**INSTRUCTIONS FOR THE TASK**
Go through the following data and transcribe exactly the stretch of lines from the one holding "SNR micrófono 3: 12.51" to the one holding "Así, el objetivo", both included.

--- RECORDS SUPPLIED Enclosed Below ---

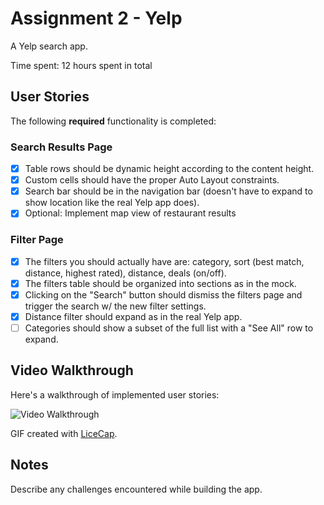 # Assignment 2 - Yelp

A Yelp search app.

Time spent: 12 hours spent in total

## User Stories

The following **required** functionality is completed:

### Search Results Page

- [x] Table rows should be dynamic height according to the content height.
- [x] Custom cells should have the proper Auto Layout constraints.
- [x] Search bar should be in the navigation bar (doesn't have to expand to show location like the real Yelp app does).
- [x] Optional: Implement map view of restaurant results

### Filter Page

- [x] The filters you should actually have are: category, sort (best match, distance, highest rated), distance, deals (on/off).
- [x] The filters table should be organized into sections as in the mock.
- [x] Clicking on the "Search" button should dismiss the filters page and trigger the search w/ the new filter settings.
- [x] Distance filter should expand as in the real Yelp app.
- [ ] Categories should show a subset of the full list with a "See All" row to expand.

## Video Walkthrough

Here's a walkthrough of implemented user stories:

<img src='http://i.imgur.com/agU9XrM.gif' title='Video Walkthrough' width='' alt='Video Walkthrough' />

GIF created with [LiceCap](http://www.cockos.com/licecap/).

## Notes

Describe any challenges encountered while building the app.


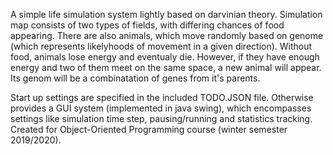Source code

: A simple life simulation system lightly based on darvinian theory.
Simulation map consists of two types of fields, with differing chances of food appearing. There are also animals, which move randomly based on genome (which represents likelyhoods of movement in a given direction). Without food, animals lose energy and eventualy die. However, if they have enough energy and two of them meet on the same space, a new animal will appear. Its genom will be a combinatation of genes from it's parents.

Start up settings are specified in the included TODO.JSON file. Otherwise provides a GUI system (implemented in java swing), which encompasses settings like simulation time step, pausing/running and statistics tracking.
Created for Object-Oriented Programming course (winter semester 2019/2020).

--- End of Enclosed RECORDS SUPPLIED ---
--- RECORDS SUPPLIED Enclosed Below ---

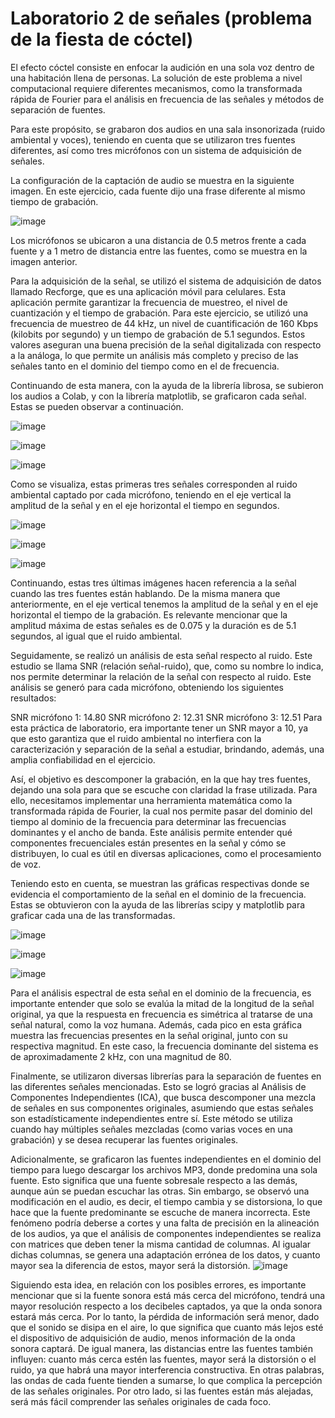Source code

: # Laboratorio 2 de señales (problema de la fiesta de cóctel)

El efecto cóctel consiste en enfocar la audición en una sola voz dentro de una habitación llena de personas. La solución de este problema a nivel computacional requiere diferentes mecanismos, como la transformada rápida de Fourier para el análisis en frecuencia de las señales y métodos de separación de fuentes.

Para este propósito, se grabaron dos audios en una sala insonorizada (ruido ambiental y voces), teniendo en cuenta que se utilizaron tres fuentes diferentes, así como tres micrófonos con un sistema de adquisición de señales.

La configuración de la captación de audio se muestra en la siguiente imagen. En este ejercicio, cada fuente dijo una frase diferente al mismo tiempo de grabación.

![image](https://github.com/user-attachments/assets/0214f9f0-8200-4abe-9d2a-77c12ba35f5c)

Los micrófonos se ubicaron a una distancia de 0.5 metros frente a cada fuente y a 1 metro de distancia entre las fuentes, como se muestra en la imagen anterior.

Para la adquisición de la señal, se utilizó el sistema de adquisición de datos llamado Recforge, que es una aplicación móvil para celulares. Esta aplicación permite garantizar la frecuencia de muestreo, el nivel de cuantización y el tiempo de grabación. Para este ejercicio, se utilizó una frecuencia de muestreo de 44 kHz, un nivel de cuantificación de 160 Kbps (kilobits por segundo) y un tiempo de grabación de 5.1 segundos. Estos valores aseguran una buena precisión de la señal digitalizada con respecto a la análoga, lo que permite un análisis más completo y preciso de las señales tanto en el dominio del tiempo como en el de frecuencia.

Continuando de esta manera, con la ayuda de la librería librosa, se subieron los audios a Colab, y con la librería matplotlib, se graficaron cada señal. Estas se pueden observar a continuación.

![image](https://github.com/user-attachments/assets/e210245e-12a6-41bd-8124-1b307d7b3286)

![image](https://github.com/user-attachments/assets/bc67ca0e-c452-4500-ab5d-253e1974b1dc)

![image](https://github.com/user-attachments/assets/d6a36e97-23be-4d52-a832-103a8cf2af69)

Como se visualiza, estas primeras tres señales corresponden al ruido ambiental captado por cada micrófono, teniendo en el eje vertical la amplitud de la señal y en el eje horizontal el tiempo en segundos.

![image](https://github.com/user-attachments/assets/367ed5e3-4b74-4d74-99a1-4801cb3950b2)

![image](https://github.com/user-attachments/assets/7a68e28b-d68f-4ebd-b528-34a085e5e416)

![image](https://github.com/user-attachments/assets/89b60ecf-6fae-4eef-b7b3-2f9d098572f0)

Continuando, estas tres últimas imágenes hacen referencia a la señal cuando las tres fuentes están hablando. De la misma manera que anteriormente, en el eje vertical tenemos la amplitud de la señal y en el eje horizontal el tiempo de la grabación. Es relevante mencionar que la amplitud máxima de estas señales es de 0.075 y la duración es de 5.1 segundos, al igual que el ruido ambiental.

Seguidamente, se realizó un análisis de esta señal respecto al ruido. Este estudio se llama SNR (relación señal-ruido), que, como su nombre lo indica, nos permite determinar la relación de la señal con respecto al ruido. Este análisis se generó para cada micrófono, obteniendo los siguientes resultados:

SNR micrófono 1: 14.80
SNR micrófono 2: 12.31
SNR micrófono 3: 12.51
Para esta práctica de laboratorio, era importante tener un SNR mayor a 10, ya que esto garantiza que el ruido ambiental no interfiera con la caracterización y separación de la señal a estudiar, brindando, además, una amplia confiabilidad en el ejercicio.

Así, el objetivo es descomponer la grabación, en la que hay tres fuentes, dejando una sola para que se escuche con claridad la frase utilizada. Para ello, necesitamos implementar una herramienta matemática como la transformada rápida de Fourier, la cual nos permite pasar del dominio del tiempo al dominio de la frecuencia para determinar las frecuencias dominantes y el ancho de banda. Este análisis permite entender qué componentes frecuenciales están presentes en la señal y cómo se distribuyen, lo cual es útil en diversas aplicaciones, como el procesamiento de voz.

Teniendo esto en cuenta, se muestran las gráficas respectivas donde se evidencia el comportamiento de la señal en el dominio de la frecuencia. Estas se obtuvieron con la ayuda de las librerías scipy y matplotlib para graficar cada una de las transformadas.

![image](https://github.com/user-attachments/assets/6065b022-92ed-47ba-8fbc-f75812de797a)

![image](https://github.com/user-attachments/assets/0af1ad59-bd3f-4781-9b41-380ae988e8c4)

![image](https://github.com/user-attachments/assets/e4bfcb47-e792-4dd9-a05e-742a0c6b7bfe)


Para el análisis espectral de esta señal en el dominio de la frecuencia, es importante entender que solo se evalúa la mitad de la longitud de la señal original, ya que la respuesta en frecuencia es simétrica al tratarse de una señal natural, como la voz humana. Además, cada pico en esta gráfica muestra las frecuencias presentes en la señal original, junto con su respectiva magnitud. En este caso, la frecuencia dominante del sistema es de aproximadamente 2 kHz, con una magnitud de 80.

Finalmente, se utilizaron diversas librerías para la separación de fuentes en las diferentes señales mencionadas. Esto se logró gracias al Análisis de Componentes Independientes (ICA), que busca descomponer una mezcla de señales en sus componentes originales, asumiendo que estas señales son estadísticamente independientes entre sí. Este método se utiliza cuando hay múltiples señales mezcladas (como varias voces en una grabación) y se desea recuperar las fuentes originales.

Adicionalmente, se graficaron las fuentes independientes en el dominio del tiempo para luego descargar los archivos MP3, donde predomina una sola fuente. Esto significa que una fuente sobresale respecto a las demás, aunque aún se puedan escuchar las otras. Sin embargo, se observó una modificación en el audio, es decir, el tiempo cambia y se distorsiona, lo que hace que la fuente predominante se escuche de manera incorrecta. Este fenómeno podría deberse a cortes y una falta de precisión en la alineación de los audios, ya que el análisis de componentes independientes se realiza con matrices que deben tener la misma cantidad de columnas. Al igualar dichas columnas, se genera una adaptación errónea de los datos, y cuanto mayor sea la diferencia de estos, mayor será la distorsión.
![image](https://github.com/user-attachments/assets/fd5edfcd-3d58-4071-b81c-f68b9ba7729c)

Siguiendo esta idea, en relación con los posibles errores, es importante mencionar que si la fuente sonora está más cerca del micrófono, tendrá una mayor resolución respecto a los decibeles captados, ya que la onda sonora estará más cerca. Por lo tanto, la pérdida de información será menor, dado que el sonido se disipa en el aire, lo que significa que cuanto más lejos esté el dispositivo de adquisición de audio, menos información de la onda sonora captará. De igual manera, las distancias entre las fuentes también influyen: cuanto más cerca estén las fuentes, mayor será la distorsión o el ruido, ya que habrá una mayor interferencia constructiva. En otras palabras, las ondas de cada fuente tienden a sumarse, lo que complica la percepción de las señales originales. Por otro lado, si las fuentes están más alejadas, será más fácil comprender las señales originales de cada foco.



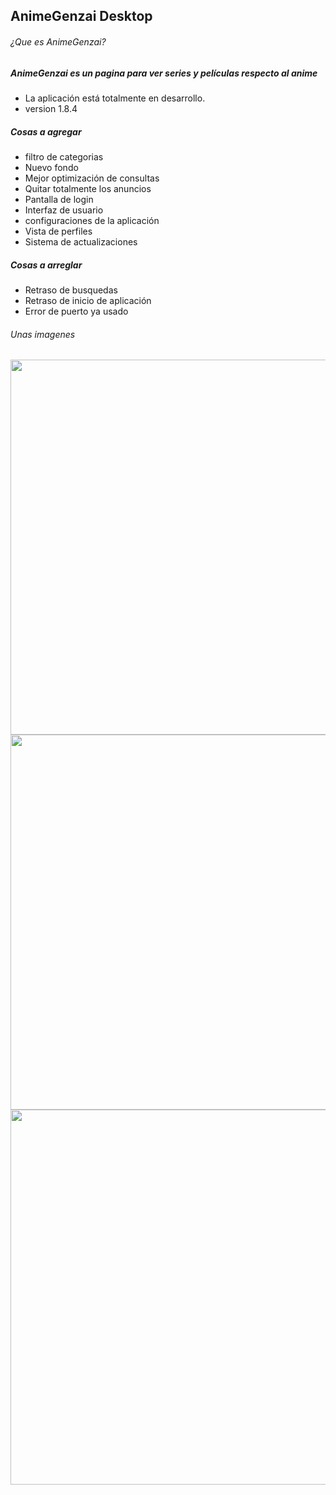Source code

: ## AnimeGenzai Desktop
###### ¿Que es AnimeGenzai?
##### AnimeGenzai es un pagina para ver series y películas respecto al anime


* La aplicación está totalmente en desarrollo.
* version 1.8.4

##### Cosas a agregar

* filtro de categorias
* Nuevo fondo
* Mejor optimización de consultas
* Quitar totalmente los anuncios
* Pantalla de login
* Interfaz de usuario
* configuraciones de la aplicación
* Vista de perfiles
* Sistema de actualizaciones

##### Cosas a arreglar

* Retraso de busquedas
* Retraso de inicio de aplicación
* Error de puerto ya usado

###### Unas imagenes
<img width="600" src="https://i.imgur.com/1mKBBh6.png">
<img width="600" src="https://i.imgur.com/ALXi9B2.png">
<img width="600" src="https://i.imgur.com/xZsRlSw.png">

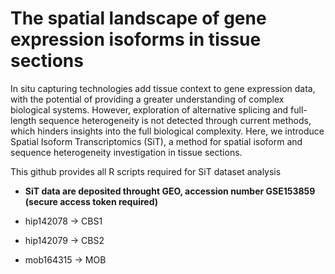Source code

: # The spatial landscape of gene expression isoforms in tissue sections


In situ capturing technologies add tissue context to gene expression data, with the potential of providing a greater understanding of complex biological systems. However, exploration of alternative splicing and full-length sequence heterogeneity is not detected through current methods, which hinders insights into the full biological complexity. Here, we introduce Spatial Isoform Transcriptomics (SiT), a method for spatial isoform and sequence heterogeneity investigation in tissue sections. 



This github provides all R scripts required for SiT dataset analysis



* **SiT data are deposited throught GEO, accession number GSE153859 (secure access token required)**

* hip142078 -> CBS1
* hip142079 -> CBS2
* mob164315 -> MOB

--- End of Enclosed RECORDS SUPPLIED ---

**EXPECTED OUTPUT**
SNR micrófono 3: 12.51
Para esta práctica de laboratorio, era importante tener un SNR mayor a 10, ya que esto garantiza que el ruido ambiental no interfiera con la caracterización y separación de la señal a estudiar, brindando, además, una amplia confiabilidad en el ejercicio.

Así, el objetivo es descomponer la grabación, en la que hay tres fuentes, dejando una sola para que se escuche con claridad la frase utilizada. Para ello, necesitamos implementar una herramienta matemática como la transformada rápida de Fourier, la cual nos permite pasar del dominio del tiempo al dominio de la frecuencia para determinar las frecuencias dominantes y el ancho de banda. Este análisis permite entender qué componentes frecuenciales están presentes en la señal y cómo se distribuyen, lo cual es útil en diversas aplicaciones, como el procesamiento de voz.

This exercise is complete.